Blood pressure control does more for long-term kidney protection than any supplement on the market. Getting consistently under 130/80, through medication if it's prescribed and through weight loss, sodium reduction, and regular cardio if it's not, matters more than any single dietary tweak. Hydration targets don't need to be complicated — roughly 3 liters a day for an average-sized man, more on hot days or heavy training days, is a reasonable working number, and urine that runs pale yellow rather than dark is a decent real-time check without any app or tracker involved. High-protein diets get blamed unfairly in most cases: for a man with healthy kidneys, protein intake up to around 1.6–2 grams per kilogram of body weight hasn't been shown to cause kidney damage. That guidance flips entirely once eGFR has already dropped below 60, where a nephrologist will usually recommend dialing protein back — which is exactly why the annual test matters more than any generic rule of thumb found online.

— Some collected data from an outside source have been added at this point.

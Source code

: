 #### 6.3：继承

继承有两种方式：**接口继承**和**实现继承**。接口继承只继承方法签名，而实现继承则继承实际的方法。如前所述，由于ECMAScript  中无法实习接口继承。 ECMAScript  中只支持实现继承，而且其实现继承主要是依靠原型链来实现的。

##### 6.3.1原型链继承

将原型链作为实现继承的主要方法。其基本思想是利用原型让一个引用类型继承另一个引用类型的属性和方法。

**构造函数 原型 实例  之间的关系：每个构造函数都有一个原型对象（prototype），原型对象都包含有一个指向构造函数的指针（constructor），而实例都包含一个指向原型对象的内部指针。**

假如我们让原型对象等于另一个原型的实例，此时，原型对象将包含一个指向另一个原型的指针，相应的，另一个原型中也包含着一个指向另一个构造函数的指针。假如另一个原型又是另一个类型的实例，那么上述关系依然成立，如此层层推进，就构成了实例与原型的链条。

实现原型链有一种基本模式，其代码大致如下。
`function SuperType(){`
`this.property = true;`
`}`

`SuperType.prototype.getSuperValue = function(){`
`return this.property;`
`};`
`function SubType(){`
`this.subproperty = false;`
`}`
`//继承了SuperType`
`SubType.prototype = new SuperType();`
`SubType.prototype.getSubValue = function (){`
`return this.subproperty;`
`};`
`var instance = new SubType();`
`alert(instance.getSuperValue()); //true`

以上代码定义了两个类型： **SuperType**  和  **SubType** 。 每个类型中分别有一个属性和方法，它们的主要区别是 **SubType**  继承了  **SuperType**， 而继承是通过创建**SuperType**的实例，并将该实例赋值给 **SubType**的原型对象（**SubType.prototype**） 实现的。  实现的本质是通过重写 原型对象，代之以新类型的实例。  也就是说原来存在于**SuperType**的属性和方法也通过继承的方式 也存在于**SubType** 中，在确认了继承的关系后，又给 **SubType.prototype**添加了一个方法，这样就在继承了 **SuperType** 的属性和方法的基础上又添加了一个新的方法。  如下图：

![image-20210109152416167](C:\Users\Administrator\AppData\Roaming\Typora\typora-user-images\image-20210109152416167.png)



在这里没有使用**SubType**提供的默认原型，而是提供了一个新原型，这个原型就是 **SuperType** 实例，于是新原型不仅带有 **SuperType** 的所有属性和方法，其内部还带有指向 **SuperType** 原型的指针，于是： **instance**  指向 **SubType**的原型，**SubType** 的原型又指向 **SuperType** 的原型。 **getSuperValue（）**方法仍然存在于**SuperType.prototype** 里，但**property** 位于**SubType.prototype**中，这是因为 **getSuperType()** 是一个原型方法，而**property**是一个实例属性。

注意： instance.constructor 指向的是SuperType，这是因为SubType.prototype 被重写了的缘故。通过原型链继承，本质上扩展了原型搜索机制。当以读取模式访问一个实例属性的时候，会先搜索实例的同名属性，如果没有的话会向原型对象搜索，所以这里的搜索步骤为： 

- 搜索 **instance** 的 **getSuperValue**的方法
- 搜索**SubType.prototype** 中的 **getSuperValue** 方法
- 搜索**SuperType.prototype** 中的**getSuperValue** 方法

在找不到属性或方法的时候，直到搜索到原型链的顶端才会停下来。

None of this replaces an actual conversation with your doctor about your own numbers, your family history, and your personal risk factors. A single eGFR reading is a data point, not a diagnosis, and this article isn't medical advice — your physician is the one who can say whether a repeat test, a cystatin C check, or a referral to a nephrologist makes sense for you specifically.
The man who caught his kidney decline early usually didn't feel anything unusual the week he got tested. He just happened to look at line 14 on a printout he almost skipped past, and asked his doctor one follow-up question instead of filing the paper away.